-- Opening Marker --

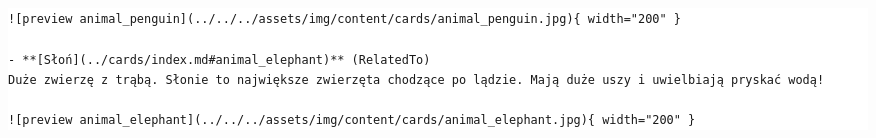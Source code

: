     ![preview animal_penguin](../../../assets/img/content/cards/animal_penguin.jpg){ width="200" }

    - **[Słoń](../cards/index.md#animal_elephant)** (RelatedTo)
    Duże zwierzę z trąbą. Słonie to największe zwierzęta chodzące po lądzie. Mają duże uszy i uwielbiają pryskać wodą!

    ![preview animal_elephant](../../../assets/img/content/cards/animal_elephant.jpg){ width="200" }
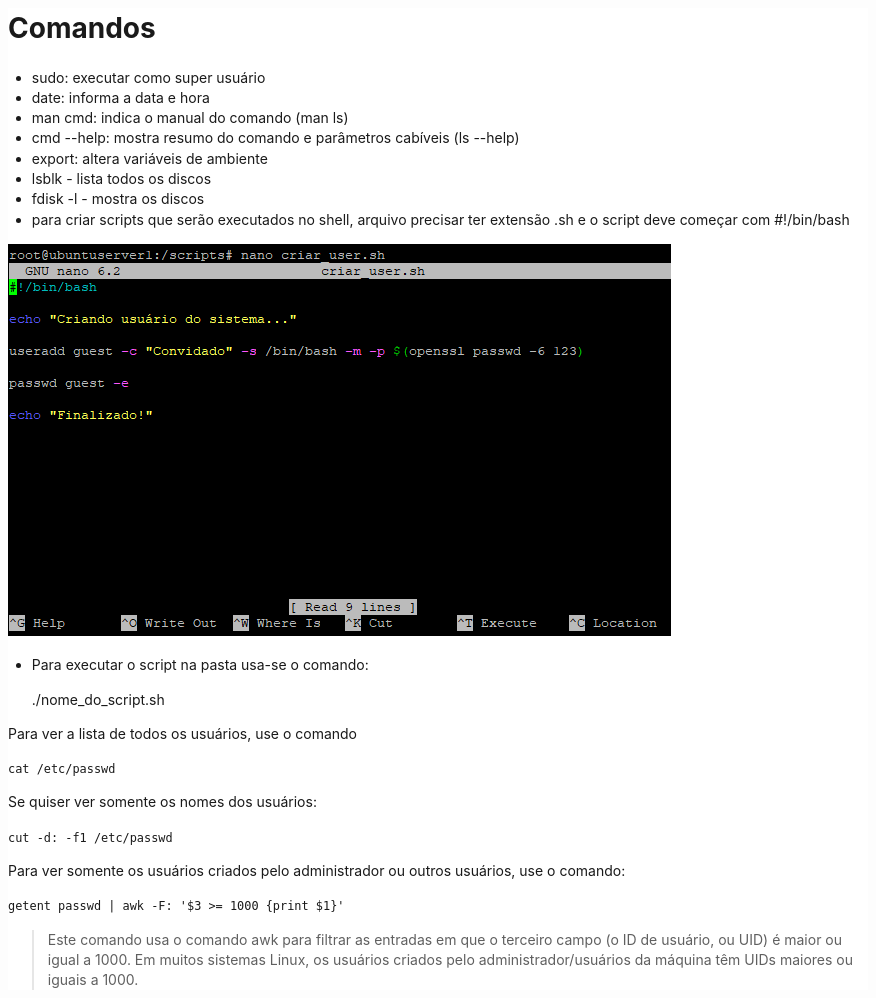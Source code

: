 # Comandos

- sudo: executar como super usuário
- date: informa a data e hora
- man cmd: indica o manual do comando (man ls)
- cmd --help: mostra resumo do comando e parâmetros cabíveis (ls --help)
- export: altera variáveis de ambiente
- lsblk - lista todos os discos
- fdisk -l - mostra os discos
- para criar scripts que serão executados no shell, arquivo precisar ter extensão .sh e o script deve começar com #!/bin/bash

![creating script](/images/bash1.png)

- Para executar o script na pasta usa-se o comando:

   ./nome_do_script.sh

Para ver a lista de todos os usuários, use o comando

    cat /etc/passwd

Se quiser ver somente os nomes dos usuários:

    cut -d: -f1 /etc/passwd

Para ver somente os usuários criados pelo administrador ou outros usuários, use o comando:

    getent passwd | awk -F: '$3 >= 1000 {print $1}'

> Este comando usa o comando awk para filtrar as entradas em que o terceiro campo (o ID de usuário, ou UID) é maior ou igual a 1000. Em muitos sistemas Linux, os usuários criados pelo administrador/usuários da máquina têm UIDs maiores ou iguais a 1000.

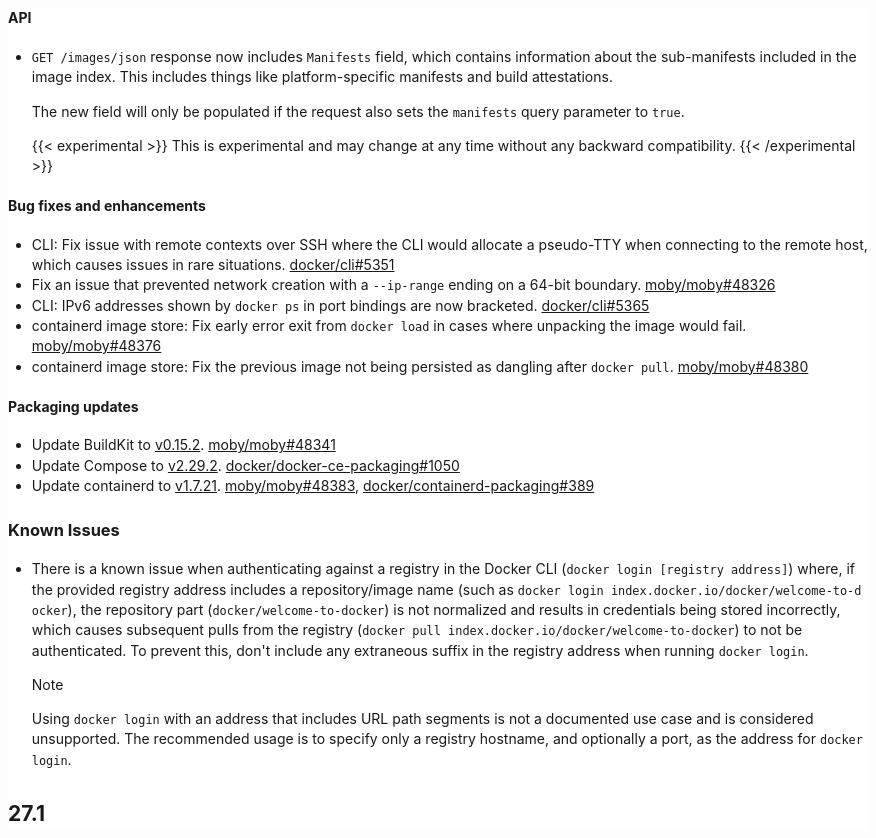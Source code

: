 #### API

- `GET /images/json` response now includes `Manifests` field, which contains information about the sub-manifests included in the image index. This includes things like platform-specific manifests and build attestations.

  The new field will only be populated if the request also sets the `manifests` query parameter to `true`.

  {{< experimental >}}
  This is experimental and may change at any time without any backward compatibility.
  {{< /experimental >}}

#### Bug fixes and enhancements

- CLI: Fix issue with remote contexts over SSH where the CLI would allocate a pseudo-TTY when connecting to the remote host, which causes issues in rare situations. [docker/cli#5351](https://github.com/docker/cli/pull/5351)
- Fix an issue that prevented network creation with a `--ip-range` ending on a 64-bit boundary. [moby/moby#48326](https://github.com/moby/moby/pull/48326)
- CLI: IPv6 addresses shown by `docker ps` in port bindings are now bracketed. [docker/cli#5365](https://github.com/docker/cli/pull/5365)
- containerd image store: Fix early error exit from `docker load` in cases where unpacking the image would fail. [moby/moby#48376](https://github.com/moby/moby/pull/48376)
- containerd image store: Fix the previous image not being persisted as dangling after `docker pull`. [moby/moby#48380](https://github.com/moby/moby/pull/48380)

#### Packaging updates

- Update BuildKit to [v0.15.2](https://github.com/moby/buildkit/releases/tag/v0.15.2). [moby/moby#48341](https://github.com/moby/moby/pull/48341)
- Update Compose to [v2.29.2](https://github.com/docker/compose/releases/tag/v2.29.2). [docker/docker-ce-packaging#1050](https://github.com/docker/docker-ce-packaging/pull/1050)
- Update containerd to [v1.7.21](https://github.com/containerd/containerd/releases/tag/v1.7.21). [moby/moby#48383](https://github.com/moby/moby/pull/48383), [docker/containerd-packaging#389](https://github.com/docker/containerd-packaging/pull/389)

### Known Issues

- There is a known issue when authenticating against a registry in the Docker CLI (`docker login [registry address]`) where, if the provided registry address includes a repository/image name (such as `docker login index.docker.io/docker/welcome-to-docker`), the repository part (`docker/welcome-to-docker`) is not normalized and results in credentials being stored incorrectly, which causes subsequent pulls from the registry (`docker pull index.docker.io/docker/welcome-to-docker`) to not be authenticated. To prevent this, don't include any extraneous suffix in the registry address when running `docker login`.
  > [!NOTE]
  > Using `docker login` with an address that includes URL path segments is not a documented use case and is considered unsupported. The recommended usage is to specify only a registry hostname, and optionally a port, as the address for `docker login`.

## 27.1


[Docker image spec]: https://github.com/moby/docker-image-spec/blob/v1.3.1/specs-go/v1/image.go#L19-L32
[OCI Image Spec]: https://github.com/opencontainers/image-spec/blob/v1.1.0/specs-go/v1/config.go#L24-L62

-- Closing Marker --

Problem details – If a line above includes the string "assets", pick it out.

Solved problem –
:     ![preview animal_penguin](../../../assets/img/content/cards/animal_penguin.jpg){ width="200" }
    ![preview animal_elephant](../../../assets/img/content/cards/animal_elephant.jpg){ width="200" }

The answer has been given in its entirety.